Rather than telling employers what to do, Piercy's 16-person committee proposes that Eugene city government lead the way in encouraging businesses and residents to adopt environmentally friendly practices.

For example, some of the 22 recommendations released Tuesday call for city government to stop sending waste to landfills or incinerators by 2020 and to dramatically reduce carbon dioxide emissions so city operations become "carbon neutral" by the same year.

Eugene would not tell businesses that they must recycle or use alternative energy, but the committee recommended city government buy products and services only from firms that follow "sustainable practices."

The city, with more than 1,400 employees, buys millions of dollars in goods and services annually, so it has the ability to influence the marketplace and set an example, said Bob Doppelt, the committee's coordinator.

Through a sustainability board or commission, and working with other local governments, Eugene could encourage the creation of well-paying jobs at environmentally friendly businesses, the committee said.

"We hope that more happens than the city's purchasing policy," said Doppelt, who is the director of Resource Innovations in the Institute for a Sustainable Environment at the University of Oregon.

The committee's goal has been to encourage ways to achieve what Piercy calls the "triple bottom line" - protecting the environment while providing well-paying jobs but still allowing employers to profit.

"My point of view is that if we were going to try and strengthen the economy, let's do it in a way that works for Eugene," she said.
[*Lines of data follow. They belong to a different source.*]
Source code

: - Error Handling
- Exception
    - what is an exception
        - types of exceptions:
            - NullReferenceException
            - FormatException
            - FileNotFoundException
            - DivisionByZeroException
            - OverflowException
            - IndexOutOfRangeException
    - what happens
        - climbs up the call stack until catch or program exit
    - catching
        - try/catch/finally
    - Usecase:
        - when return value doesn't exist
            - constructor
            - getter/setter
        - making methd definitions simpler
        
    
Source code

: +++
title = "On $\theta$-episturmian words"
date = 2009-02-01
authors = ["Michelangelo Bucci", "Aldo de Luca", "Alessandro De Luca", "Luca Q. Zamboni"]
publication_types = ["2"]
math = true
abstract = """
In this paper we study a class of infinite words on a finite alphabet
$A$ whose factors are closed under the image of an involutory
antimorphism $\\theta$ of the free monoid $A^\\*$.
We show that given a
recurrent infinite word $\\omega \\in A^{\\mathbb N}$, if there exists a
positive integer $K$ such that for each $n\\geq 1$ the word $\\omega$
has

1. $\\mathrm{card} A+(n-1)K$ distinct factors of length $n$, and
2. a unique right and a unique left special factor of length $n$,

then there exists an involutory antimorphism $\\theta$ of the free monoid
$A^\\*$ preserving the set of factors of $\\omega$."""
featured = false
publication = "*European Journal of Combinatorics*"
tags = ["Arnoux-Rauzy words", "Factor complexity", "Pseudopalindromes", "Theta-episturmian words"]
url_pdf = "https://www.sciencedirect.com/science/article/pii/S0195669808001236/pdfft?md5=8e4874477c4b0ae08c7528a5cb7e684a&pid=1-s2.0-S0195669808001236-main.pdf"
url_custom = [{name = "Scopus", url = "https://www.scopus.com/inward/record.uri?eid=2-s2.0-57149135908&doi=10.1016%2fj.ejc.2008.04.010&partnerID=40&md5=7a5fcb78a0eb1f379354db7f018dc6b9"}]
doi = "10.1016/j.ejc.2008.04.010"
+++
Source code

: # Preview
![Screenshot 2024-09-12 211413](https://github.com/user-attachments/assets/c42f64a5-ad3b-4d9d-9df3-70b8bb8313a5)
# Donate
The committee's research involved more than 750 people, included dozens of meetings and took more than a year.

The ideas in the 42-page report wrap up a major effort by the first-term mayor, but the committee said the work is far from over.

The ideas "provide a starting, not ending point for making Eugene one of the nation's most sustainable mid-sized communities by 2020," its report said.

The City Council is to review the recommendations next month.

Councilors would have to agree with the goals for city government, including creating an "Office of Sustainability" and adopting the goals on waste and carbon dioxide emissions, for the recommendations to take effect. …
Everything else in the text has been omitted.